3D Tokenization Treats Scenes as Objects, Not Primitives
TL;DR
- A new arXiv paper proposes a feed-forward 3D framework that outputs object instances natively rather than recovering them from unstructured Gaussians.
- Each token group pairs an instance token with anchor tokens that decode into 3D Gaussians, trained via differentiable rendering with no 3D annotations.
- The authors report surpassing per-scene optimization baselines on class-agnostic instance segmentation while staying competitive on novel view synthesis.
Most feed-forward 3D reconstruction pipelines today produce an undifferentiated cloud of Gaussians, and if you want to know which of those primitives belongs to which chair, table, or lamp, you run a second stage that tries to recover the object structure the model discarded. A new preprint on arXiv proposes the alternative: bake the object structure in from the start.
The framework, from Mijin Yoo, In Cho, Subin Jeon, Jiwoo Lee, Eunbyung Park, and Seon Joo Kim, generates what the authors call instance-structured 3D token groups directly from unposed multi-view images. Each group pairs an instance token carrying object identity with anchor tokens that encode local geometry and appearance, and those tokens decode into sets of 3D Gaussians. Training is end to end via differentiable rendering with joint reconstruction and segmentation supervision, and the paper says the method requires no 3D annotations.

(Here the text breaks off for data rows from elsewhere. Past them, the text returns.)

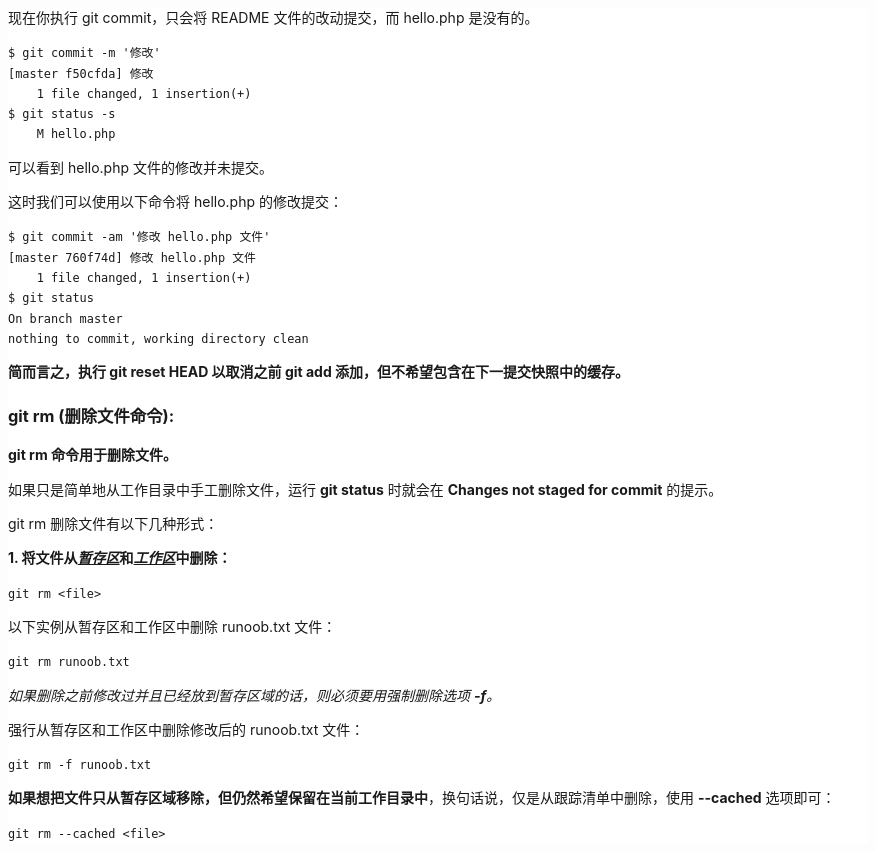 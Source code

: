 现在你执行 git commit，只会将 README 文件的改动提交，而 hello.php 是没有的。

```
$ git commit -m '修改'
[master f50cfda] 修改
    1 file changed, 1 insertion(+)
$ git status -s
    M hello.php
```

可以看到 hello.php 文件的修改并未提交。

这时我们可以使用以下命令将 hello.php 的修改提交：

```
$ git commit -am '修改 hello.php 文件'
[master 760f74d] 修改 hello.php 文件
    1 file changed, 1 insertion(+)
$ git status
On branch master
nothing to commit, working directory clean
```

**简而言之，执行 git reset HEAD 以取消之前 git add 添加，但不希望包含在下一提交快照中的缓存。**





### git rm (删除文件命令):

**git rm 命令用于删除文件。**

如果只是简单地从工作目录中手工删除文件，运行 **git status** 时就会在 **Changes not staged for commit** 的提示。

git rm 删除文件有以下几种形式：

**1. 将文件从<u>*暂存区*</u>和<u>*工作区*</u>中删除：**

```
git rm <file>
```

以下实例从暂存区和工作区中删除 runoob.txt 文件：

```
git rm runoob.txt 
```

*如果删除之前修改过并且已经放到暂存区域的话，则必须要用强制删除选项 **-f**。*

强行从暂存区和工作区中删除修改后的 runoob.txt 文件：

```
git rm -f runoob.txt 
```

**如果想把文件只从暂存区域移除，但仍然希望保留在当前工作目录中**，换句话说，仅是从跟踪清单中删除，使用 **--cached** 选项即可：

```
git rm --cached <file>
```
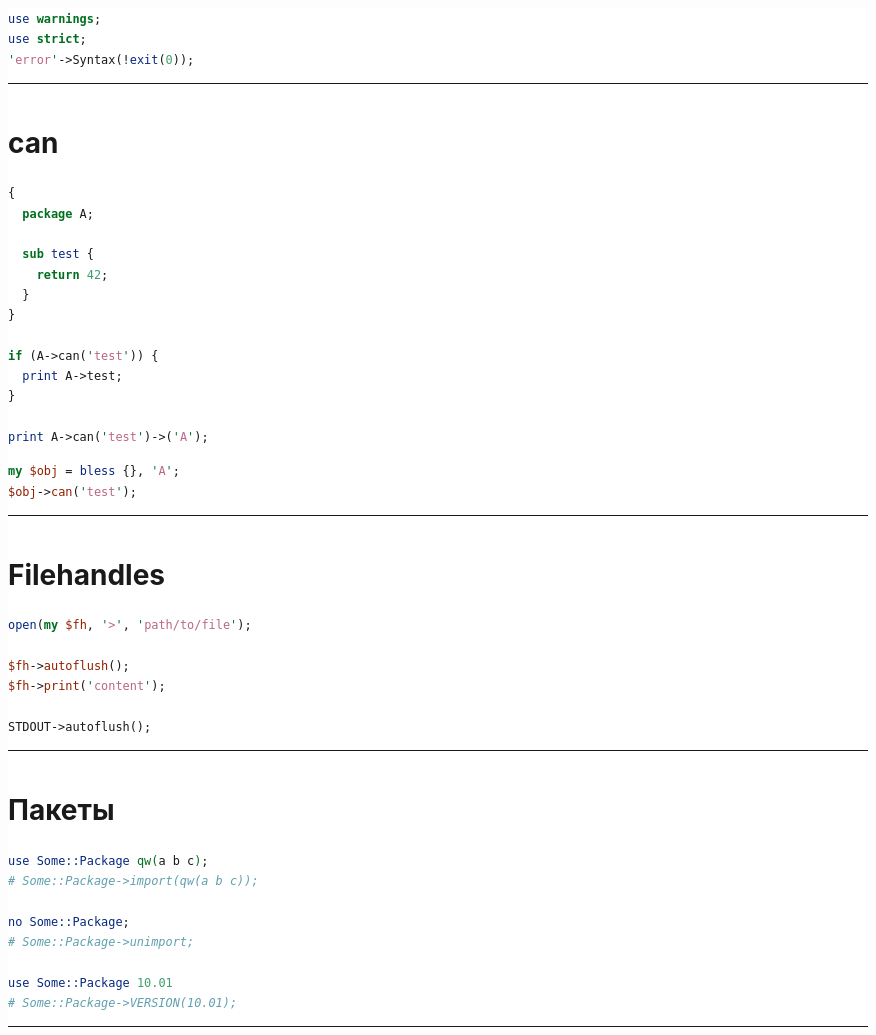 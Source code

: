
 ```perl
use warnings;
use strict;
'error'->Syntax(!exit(0));
```

---

# can

```perl
{
  package A;

  sub test {
    return 42;
  }
}

if (A->can('test')) {
  print A->test;
}

print A->can('test')->('A');
```

```perl
my $obj = bless {}, 'A';
$obj->can('test');
```

---

# Filehandles

```perl
open(my $fh, '>', 'path/to/file');

$fh->autoflush();
$fh->print('content');

STDOUT->autoflush();
```

---

# Пакеты

```perl
use Some::Package qw(a b c);
# Some::Package->import(qw(a b c));

no Some::Package;
# Some::Package->unimport;

use Some::Package 10.01
# Some::Package->VERSION(10.01);

```

---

Why this matters for anyone building on top of 3D reconstruction is that scene editing gets conceptually cheaper. If a scene is a bag of Gaussians, moving a chair means clustering, masking, and hoping the boundary is clean. If a scene is a set of instance tokens, moving a chair means editing one token group. The paper claims the framework surpasses per-scene optimization baselines on class-agnostic instance segmentation and stays competitive on novel view synthesis, and it unlocks open-vocabulary 3D instance retrieval whose complexity scales with the number of objects rather than the number of primitives.
The honest caveats: the numbers are the authors' own, on the benchmarks they picked, and 'competitive' on novel view synthesis is not the same as winning. What the abstract does not give you is how the method handles heavily occluded objects, out-of-distribution categories, or how the representation behaves as instance counts climb. But if the claim holds up under external replication, it points at a cleaner interface for downstream 3D work in robotics, simulation, and AR scene graphs, where the useful primitive was never the Gaussian in the first place.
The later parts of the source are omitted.